What Databases Actually Use

While these theoretical improvements are interesting, they matter less in real systems. Big-O is rarely the main bottleneck in databases. Performance is driven more by how data is physically accessed than by index complexity.

Disk I/O, memory access, cache locality, and serialization often dominate. A theoretically faster structure like O(log log n) can still be slower than O(log n) if it leads to worse access patterns. This is why faster-than-log n data structures rarely make it into production systems. Their hardware-level costs usually cancel out any algorithmic gains.

Modern relational databases like PostgreSQL and MySQL rely on a small set of well-tested index types. PostgreSQL is a good example because it supports several specialized indexes.

Here is a quick survey.

B-tree (O(log n))

Default index type. Balanced, disk-friendly, and highly versatile.

  • Supports equality, range queries, and ordering
  • Very shallow in practice due to high branching factor
  • Often behaves close to constant time for lookups

GIN (O(log n + k))

Inverted index used for JSONB, arrays, and full-text search.

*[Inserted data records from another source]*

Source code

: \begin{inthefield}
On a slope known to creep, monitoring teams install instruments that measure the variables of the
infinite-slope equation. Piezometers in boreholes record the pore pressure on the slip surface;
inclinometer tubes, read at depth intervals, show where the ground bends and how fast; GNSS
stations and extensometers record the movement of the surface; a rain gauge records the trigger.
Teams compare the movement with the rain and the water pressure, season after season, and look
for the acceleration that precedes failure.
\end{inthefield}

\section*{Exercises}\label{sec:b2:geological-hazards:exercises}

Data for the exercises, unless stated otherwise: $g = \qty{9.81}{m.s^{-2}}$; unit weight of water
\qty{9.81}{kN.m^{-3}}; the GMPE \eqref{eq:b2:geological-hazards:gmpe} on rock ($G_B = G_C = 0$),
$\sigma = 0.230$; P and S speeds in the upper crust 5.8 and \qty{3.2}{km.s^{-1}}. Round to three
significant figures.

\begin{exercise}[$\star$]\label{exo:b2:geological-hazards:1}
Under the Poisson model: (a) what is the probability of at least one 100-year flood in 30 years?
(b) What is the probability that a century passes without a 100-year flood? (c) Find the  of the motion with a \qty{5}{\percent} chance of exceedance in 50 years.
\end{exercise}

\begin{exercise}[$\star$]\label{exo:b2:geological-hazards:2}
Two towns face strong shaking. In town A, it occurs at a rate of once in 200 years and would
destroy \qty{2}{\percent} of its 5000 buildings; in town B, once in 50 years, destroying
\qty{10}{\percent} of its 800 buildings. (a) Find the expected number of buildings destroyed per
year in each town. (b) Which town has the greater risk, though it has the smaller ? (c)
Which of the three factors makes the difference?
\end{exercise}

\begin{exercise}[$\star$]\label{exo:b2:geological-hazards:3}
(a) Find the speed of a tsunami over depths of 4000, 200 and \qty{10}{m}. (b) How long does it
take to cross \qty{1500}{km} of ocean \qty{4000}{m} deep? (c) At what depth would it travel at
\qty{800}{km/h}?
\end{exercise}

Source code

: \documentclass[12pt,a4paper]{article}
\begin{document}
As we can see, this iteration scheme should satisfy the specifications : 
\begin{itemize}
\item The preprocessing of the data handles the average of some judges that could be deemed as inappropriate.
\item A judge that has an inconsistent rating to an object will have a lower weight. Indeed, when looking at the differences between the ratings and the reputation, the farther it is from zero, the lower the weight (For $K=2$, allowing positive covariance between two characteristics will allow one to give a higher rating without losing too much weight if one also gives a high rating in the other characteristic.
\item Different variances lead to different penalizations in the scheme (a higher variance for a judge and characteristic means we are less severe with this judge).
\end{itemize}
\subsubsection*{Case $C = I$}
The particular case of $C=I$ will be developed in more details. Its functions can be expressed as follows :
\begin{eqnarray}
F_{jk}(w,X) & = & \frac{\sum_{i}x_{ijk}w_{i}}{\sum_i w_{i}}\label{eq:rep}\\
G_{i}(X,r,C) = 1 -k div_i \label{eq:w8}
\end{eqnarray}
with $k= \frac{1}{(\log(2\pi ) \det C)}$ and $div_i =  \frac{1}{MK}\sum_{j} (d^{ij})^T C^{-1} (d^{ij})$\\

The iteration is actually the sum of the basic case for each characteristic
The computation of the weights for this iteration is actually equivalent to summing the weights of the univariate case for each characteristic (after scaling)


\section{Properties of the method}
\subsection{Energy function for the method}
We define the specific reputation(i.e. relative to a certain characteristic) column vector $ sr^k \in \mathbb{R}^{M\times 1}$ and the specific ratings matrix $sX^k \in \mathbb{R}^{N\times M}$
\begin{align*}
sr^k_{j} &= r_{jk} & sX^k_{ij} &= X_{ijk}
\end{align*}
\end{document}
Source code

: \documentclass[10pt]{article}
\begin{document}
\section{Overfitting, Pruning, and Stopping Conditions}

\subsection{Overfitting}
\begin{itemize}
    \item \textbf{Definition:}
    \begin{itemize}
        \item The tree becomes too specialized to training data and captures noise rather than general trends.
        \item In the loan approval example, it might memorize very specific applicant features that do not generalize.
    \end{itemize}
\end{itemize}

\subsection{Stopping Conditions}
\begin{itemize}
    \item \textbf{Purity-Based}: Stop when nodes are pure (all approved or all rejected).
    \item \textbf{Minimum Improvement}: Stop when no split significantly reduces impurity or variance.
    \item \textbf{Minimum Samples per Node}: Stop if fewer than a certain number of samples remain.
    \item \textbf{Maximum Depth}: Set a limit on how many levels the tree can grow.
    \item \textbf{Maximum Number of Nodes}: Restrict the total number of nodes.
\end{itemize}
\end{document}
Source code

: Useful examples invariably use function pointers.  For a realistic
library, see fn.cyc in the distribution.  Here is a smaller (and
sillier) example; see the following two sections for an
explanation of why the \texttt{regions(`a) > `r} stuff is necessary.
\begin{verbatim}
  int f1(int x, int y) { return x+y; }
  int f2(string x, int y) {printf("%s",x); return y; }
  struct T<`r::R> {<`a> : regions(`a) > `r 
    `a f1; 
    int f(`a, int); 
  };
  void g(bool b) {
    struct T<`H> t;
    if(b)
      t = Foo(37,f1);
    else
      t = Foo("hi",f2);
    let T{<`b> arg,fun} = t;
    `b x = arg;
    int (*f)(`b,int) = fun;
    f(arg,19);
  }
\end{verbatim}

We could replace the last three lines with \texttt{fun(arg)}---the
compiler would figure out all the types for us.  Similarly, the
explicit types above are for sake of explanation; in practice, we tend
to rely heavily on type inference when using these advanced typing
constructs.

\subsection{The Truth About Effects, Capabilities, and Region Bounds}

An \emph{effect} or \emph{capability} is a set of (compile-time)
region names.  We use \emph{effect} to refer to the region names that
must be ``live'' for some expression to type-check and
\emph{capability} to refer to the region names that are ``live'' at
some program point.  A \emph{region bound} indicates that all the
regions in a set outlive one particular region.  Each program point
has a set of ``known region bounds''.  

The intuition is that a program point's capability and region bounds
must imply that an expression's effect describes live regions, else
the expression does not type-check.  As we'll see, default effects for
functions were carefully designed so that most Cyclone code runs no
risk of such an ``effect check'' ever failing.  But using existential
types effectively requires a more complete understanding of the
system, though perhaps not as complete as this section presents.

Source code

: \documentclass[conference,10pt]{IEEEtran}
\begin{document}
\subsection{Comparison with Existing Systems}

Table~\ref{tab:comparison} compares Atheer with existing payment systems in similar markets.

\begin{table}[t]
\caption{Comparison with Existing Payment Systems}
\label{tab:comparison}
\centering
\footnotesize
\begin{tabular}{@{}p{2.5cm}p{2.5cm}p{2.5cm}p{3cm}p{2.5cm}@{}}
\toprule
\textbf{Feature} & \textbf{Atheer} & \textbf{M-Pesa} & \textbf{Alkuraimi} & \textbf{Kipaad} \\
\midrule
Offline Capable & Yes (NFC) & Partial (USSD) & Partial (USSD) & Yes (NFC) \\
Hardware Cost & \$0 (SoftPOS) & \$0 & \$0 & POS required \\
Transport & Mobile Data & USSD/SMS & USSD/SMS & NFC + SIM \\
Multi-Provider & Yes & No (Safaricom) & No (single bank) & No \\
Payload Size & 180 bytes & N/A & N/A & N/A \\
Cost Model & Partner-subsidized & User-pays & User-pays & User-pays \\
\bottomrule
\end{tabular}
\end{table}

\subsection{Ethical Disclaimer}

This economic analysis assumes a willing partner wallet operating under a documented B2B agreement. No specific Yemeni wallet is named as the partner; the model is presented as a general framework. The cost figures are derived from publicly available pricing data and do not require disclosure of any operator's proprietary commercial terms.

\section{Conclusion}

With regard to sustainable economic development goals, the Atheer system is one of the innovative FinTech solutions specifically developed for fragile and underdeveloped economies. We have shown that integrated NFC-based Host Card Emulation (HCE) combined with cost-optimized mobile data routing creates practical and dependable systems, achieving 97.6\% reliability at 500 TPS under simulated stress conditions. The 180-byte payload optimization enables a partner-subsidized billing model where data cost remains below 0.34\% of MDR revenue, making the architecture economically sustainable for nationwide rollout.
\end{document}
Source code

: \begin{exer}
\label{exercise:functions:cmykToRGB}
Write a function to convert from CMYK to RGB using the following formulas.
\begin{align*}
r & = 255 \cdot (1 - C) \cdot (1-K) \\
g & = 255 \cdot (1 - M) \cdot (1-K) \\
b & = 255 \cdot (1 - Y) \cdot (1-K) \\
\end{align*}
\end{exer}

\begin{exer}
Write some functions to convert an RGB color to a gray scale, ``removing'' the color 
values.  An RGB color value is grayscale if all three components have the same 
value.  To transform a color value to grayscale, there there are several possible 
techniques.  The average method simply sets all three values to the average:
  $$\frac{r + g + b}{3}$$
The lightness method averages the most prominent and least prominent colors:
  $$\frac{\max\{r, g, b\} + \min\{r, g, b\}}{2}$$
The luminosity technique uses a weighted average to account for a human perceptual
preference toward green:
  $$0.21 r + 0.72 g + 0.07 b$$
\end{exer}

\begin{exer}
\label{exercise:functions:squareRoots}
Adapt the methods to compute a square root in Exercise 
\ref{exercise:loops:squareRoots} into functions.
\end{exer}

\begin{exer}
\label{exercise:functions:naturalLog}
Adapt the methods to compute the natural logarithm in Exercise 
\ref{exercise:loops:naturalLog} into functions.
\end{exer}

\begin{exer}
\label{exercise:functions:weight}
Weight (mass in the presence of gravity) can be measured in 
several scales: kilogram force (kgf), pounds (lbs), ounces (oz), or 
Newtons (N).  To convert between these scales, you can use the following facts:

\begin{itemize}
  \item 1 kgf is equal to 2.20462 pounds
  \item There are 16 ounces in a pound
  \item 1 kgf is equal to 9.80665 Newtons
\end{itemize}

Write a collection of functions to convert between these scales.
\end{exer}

  • Maps value to many rows
  • Performance depends on result size k
  • Great for containment and search queries

GiST (roughly O(log n), data-dependent)

Generalized Search Tree, used for geometric data, ranges, and custom types.

  • Flexible framework rather than a single structure
  • Performance depends on how well data can be partitioned
  • Used for things like spatial queries

BRIN (O(n) with pruning)

Block Range Index, optimized for very large tables with ordered data, such as timestamps.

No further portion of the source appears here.